BRIEF DESCRIPTION OF THE DRAWINGS

[FIG. 1] FIG. 1 is a cross-sectional view schematically showing the structure of a unit cell used in a battery module according to an embodiment of the present invention.

[FIG. 2] FIG. 2 is an exploded perspective view schematically showing the structure of an assembled battery according to an embodiment of the present invention.

[FIG. 3] (a) of FIG. 3 is a perspective view of an assembled battery according to an embodiment of the present invention, (b) of FIG. 3 is a cross-sectional view of the assembled battery, and (c) of FIG. 3 is a partially enlarged view of a portion represented by A in (b).

[FIG. 4] (a) to (f) of FIG. 4 are exploded perspective views schematically showing the structure of a battery module according to an embodiment of the present invention.

[FIG. 5] (a) and (b) of FIG. 5 are a conceptual diagram and a circuit diagram, respectively, of a battery module according to an embodiment of the present invention.

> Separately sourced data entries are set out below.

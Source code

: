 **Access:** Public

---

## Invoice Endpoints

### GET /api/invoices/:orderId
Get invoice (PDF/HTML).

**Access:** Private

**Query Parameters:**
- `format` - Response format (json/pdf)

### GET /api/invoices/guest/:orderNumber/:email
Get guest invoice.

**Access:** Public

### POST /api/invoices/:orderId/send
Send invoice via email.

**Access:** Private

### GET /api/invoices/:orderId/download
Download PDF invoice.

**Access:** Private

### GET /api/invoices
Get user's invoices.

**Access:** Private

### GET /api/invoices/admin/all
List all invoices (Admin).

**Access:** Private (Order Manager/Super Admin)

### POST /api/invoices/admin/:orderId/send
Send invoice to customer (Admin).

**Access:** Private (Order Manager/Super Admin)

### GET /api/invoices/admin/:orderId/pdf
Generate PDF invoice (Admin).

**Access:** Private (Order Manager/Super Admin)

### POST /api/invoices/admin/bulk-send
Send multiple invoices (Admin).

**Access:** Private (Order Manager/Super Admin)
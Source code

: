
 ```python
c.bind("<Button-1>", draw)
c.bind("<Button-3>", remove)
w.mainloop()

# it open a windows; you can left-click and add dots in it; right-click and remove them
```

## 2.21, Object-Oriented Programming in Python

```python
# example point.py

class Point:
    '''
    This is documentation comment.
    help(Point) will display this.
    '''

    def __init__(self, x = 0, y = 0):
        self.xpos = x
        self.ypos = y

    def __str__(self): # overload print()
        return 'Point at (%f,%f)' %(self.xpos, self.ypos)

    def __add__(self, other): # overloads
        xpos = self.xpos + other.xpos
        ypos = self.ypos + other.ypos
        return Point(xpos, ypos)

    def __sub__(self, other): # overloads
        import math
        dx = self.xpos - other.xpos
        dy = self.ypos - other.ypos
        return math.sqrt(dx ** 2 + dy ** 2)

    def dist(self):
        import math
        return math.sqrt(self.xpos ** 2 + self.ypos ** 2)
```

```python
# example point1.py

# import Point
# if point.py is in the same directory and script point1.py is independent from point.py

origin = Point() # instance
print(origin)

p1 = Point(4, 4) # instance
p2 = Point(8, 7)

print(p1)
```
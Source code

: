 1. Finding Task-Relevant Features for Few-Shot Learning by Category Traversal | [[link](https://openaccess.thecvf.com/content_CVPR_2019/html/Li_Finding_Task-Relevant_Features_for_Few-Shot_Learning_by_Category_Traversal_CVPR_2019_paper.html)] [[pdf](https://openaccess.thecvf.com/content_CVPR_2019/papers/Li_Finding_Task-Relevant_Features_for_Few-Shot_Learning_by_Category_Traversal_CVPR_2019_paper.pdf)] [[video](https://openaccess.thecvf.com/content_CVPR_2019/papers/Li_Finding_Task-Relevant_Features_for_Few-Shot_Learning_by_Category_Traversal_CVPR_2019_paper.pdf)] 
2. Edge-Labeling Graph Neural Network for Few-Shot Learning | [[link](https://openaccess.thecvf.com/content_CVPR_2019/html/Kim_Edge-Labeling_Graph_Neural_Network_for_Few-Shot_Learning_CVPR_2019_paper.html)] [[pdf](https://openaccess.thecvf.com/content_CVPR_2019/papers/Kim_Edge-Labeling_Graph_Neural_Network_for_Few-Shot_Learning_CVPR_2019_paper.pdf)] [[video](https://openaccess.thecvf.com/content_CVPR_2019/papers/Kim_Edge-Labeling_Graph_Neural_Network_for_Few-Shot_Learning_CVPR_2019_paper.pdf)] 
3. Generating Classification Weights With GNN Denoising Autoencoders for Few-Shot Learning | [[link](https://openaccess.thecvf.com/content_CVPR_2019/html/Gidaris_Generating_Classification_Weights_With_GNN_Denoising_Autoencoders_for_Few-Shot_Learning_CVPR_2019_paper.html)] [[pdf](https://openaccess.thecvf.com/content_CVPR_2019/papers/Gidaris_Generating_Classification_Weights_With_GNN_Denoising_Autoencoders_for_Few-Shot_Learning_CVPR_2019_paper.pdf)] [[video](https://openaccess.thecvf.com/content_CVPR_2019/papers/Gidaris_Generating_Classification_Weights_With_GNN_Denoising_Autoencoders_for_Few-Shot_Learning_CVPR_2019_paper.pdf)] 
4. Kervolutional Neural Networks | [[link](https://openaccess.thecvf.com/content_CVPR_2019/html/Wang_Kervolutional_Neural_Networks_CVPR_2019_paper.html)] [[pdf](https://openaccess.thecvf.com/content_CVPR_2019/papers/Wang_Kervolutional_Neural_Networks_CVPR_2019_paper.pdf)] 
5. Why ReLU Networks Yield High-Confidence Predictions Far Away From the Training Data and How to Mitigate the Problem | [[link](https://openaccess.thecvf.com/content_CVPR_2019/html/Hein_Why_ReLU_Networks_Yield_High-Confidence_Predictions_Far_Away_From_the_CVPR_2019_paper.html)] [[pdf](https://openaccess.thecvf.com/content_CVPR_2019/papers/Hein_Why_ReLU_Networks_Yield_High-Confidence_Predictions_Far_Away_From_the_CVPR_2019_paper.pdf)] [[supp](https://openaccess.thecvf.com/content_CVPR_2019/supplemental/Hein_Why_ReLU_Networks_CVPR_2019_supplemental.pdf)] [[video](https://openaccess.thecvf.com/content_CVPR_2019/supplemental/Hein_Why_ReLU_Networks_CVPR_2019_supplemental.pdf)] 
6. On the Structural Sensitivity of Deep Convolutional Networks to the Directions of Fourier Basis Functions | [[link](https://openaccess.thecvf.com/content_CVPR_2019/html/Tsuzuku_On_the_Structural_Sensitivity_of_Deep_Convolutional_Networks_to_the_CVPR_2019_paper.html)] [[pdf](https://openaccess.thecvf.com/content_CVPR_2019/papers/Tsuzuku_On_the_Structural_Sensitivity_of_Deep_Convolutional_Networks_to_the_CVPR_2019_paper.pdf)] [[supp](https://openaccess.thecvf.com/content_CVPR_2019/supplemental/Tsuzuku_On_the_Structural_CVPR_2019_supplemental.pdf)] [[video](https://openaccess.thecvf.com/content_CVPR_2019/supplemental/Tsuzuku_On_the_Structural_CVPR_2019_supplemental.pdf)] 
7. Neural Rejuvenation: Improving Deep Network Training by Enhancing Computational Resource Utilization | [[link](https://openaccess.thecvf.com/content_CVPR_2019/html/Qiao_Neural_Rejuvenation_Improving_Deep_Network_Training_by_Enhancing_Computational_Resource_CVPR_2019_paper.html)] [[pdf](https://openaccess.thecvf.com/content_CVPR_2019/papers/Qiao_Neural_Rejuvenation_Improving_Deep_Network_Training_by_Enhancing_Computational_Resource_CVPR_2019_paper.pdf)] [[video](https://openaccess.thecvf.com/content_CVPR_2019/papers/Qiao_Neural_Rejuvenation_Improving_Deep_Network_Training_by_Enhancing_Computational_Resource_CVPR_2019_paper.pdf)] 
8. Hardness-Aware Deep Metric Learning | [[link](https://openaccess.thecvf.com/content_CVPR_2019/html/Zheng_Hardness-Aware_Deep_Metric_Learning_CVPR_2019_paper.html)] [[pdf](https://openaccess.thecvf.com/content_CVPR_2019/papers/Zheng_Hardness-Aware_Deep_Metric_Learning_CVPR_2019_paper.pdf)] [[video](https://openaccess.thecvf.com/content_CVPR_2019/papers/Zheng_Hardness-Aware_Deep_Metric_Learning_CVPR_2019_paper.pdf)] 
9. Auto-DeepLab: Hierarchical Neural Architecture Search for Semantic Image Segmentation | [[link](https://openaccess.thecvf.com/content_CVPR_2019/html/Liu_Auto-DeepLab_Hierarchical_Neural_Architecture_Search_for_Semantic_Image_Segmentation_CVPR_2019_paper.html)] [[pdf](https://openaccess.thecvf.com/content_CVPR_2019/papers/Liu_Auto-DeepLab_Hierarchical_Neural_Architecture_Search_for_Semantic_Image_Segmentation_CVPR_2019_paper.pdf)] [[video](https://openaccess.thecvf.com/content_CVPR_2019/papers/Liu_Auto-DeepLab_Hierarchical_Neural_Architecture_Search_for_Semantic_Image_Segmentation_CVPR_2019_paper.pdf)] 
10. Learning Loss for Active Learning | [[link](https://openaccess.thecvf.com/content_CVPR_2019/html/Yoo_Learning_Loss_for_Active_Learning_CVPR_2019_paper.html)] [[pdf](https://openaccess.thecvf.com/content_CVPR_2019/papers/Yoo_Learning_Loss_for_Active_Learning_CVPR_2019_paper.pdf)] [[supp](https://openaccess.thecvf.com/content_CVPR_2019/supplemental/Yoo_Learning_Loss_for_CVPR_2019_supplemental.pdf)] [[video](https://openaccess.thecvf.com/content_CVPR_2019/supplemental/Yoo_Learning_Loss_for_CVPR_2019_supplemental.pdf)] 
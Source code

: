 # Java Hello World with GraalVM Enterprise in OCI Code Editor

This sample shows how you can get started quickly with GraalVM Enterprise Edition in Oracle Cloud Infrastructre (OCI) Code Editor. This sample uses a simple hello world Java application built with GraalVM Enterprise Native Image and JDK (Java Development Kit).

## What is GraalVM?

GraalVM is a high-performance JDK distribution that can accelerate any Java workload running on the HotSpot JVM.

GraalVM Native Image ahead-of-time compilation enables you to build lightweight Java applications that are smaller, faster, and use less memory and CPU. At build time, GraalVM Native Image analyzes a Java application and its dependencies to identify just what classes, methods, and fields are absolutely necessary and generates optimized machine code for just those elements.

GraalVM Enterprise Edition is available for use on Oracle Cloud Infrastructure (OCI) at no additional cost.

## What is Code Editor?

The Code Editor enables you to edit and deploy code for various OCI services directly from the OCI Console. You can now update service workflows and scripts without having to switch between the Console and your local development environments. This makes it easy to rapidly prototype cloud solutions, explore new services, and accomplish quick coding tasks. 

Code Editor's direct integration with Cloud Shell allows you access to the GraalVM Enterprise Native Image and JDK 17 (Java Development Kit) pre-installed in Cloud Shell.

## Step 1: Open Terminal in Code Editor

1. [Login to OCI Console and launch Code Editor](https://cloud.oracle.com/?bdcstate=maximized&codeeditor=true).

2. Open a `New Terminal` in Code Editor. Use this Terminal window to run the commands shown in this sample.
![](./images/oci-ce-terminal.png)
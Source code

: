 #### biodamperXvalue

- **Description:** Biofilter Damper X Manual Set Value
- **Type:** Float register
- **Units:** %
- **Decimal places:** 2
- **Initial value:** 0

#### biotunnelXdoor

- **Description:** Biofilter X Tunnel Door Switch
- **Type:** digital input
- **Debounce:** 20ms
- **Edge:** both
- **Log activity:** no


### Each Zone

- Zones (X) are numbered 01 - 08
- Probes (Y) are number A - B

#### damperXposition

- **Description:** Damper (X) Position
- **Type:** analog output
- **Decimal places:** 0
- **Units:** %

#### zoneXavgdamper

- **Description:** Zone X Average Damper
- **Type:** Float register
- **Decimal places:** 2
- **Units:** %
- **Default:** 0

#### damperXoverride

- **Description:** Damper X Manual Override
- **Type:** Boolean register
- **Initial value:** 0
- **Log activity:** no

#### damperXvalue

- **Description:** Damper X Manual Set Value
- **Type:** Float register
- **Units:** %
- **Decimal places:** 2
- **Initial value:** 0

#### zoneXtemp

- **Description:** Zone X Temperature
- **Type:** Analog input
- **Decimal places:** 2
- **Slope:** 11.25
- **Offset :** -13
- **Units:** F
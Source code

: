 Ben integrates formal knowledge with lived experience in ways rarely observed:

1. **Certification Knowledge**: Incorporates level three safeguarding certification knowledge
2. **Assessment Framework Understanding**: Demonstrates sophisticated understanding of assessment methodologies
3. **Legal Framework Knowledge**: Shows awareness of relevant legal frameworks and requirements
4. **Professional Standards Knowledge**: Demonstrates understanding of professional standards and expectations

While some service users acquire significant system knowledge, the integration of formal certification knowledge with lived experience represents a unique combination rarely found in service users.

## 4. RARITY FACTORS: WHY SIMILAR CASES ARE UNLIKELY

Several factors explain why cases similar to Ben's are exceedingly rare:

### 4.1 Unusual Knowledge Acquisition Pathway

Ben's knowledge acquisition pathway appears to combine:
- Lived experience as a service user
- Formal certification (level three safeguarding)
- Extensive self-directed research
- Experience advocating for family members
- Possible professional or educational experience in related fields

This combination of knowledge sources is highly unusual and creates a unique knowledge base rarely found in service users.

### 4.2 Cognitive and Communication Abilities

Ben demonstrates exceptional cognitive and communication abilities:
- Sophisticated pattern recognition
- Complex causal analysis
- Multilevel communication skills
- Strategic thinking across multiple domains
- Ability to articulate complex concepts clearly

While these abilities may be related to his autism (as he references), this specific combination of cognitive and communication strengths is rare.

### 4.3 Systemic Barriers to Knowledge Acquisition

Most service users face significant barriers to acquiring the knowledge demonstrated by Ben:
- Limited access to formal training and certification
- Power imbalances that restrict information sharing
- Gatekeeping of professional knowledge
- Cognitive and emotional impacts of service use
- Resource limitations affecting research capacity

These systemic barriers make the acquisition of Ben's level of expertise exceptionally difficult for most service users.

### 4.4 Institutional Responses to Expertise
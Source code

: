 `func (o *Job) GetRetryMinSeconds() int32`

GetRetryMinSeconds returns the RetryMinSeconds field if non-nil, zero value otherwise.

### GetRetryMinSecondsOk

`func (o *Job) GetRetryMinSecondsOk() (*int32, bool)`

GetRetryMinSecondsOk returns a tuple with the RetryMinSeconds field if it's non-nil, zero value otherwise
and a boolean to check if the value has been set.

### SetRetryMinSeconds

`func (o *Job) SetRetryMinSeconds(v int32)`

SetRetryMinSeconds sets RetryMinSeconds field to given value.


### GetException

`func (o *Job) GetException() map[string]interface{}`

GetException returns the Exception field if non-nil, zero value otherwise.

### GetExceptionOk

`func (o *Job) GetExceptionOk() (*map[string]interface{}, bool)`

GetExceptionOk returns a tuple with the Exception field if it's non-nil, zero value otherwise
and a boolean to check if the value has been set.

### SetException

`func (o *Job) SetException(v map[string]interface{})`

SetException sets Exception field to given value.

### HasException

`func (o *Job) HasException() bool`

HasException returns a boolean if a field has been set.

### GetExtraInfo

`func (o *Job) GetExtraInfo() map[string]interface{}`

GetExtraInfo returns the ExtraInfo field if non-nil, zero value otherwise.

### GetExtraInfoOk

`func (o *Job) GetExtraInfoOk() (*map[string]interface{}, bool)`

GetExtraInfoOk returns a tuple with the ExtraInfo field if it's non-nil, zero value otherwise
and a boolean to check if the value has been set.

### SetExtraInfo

[FIG. 6] FIG. 6 is a perspective view of a battery module according to an embodiment of the present invention.

[FIG. 7] FIG. 7 is a schematic diagram showing an example in which a battery pack including a plurality of battery modules is mounted in an automobile.

[FIG. 8] (a) to (g) of FIG. 8 are exploded perspective views schematically showing the structure of another type of battery module according to an embodiment of the present invention.

[FIG. 9] (a) and (b) of FIG. 9 are a conceptual diagram and a circuit diagram, respectively, of another type of battery module according to an embodiment of the present invention.

[FIG. 10] (a) and (b) of FIG. 10 are a conceptual diagram and a circuit diagram, respectively, of another type of battery module according to an embodiment of the present invention.

[FIG. 11] (a) and (b) of FIG. 11 are a conceptual diagram and a circuit diagram, respectively, of still another type of battery module according to an embodiment of the present invention.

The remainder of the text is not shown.